=== Section Start ===

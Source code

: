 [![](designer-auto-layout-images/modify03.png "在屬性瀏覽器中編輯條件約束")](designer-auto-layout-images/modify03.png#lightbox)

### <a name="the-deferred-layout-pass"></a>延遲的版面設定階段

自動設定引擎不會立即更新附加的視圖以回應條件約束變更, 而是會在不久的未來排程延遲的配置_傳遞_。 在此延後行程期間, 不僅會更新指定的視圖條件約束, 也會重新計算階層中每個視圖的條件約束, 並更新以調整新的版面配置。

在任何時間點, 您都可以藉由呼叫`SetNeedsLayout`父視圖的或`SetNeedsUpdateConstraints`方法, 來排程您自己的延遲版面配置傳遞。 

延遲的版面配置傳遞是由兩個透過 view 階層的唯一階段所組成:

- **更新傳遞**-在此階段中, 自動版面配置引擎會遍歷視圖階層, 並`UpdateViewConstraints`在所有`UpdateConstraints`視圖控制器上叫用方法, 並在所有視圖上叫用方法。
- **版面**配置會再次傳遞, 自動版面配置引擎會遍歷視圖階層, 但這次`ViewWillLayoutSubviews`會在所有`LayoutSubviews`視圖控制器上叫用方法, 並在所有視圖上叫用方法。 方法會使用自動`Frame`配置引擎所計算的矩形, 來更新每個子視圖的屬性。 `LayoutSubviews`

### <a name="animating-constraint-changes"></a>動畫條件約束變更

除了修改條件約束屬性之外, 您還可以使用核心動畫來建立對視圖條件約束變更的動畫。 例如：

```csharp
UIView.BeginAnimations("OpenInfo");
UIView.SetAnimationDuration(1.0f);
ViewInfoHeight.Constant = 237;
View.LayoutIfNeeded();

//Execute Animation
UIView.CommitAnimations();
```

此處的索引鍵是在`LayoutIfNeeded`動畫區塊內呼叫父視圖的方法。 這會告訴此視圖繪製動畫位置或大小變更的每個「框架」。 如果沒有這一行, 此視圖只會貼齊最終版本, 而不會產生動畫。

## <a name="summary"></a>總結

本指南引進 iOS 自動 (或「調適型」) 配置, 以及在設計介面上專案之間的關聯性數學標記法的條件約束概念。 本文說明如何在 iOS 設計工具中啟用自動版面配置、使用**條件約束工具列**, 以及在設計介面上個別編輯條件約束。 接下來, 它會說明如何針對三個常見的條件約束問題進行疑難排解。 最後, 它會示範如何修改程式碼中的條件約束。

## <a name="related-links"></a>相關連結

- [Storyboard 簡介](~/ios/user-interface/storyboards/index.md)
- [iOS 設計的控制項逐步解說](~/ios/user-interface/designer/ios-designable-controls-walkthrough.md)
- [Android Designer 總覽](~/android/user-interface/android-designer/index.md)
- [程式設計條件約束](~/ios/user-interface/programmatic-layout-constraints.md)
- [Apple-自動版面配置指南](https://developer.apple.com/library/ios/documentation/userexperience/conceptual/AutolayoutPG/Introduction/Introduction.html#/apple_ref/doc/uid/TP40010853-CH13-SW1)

=== Section End ===

* _Directions_
Copy out the records once more. Match them exactly.

* _Exercise solution_
Source code

: [![](designer-auto-layout-images/modify03.png "在屬性瀏覽器中編輯條件約束")](designer-auto-layout-images/modify03.png#lightbox)

### <a name="the-deferred-layout-pass"></a>延遲的版面設定階段

自動設定引擎不會立即更新附加的視圖以回應條件約束變更, 而是會在不久的未來排程延遲的配置_傳遞_。 在此延後行程期間, 不僅會更新指定的視圖條件約束, 也會重新計算階層中每個視圖的條件約束, 並更新以調整新的版面配置。

在任何時間點, 您都可以藉由呼叫`SetNeedsLayout`父視圖的或`SetNeedsUpdateConstraints`方法, 來排程您自己的延遲版面配置傳遞。 

延遲的版面配置傳遞是由兩個透過 view 階層的唯一階段所組成:

- **更新傳遞**-在此階段中, 自動版面配置引擎會遍歷視圖階層, 並`UpdateViewConstraints`在所有`UpdateConstraints`視圖控制器上叫用方法, 並在所有視圖上叫用方法。
- **版面**配置會再次傳遞, 自動版面配置引擎會遍歷視圖階層, 但這次`ViewWillLayoutSubviews`會在所有`LayoutSubviews`視圖控制器上叫用方法, 並在所有視圖上叫用方法。 方法會使用自動`Frame`配置引擎所計算的矩形, 來更新每個子視圖的屬性。 `LayoutSubviews`

### <a name="animating-constraint-changes"></a>動畫條件約束變更

除了修改條件約束屬性之外, 您還可以使用核心動畫來建立對視圖條件約束變更的動畫。 例如：

```csharp
UIView.BeginAnimations("OpenInfo");
UIView.SetAnimationDuration(1.0f);
ViewInfoHeight.Constant = 237;
View.LayoutIfNeeded();

//Execute Animation
UIView.CommitAnimations();
```

此處的索引鍵是在`LayoutIfNeeded`動畫區塊內呼叫父視圖的方法。 這會告訴此視圖繪製動畫位置或大小變更的每個「框架」。 如果沒有這一行, 此視圖只會貼齊最終版本, 而不會產生動畫。

## <a name="summary"></a>總結

本指南引進 iOS 自動 (或「調適型」) 配置, 以及在設計介面上專案之間的關聯性數學標記法的條件約束概念。 本文說明如何在 iOS 設計工具中啟用自動版面配置、使用**條件約束工具列**, 以及在設計介面上個別編輯條件約束。 接下來, 它會說明如何針對三個常見的條件約束問題進行疑難排解。 最後, 它會示範如何修改程式碼中的條件約束。

## <a name="related-links"></a>相關連結

- [Storyboard 簡介](~/ios/user-interface/storyboards/index.md)
- [iOS 設計的控制項逐步解說](~/ios/user-interface/designer/ios-designable-controls-walkthrough.md)
- [Android Designer 總覽](~/android/user-interface/android-designer/index.md)
- [程式設計條件約束](~/ios/user-interface/programmatic-layout-constraints.md)
- [Apple-自動版面配置指南](https://developer.apple.com/library/ios/documentation/userexperience/conceptual/AutolayoutPG/Introduction/Introduction.html#/apple_ref/doc/uid/TP40010853-CH13-SW1)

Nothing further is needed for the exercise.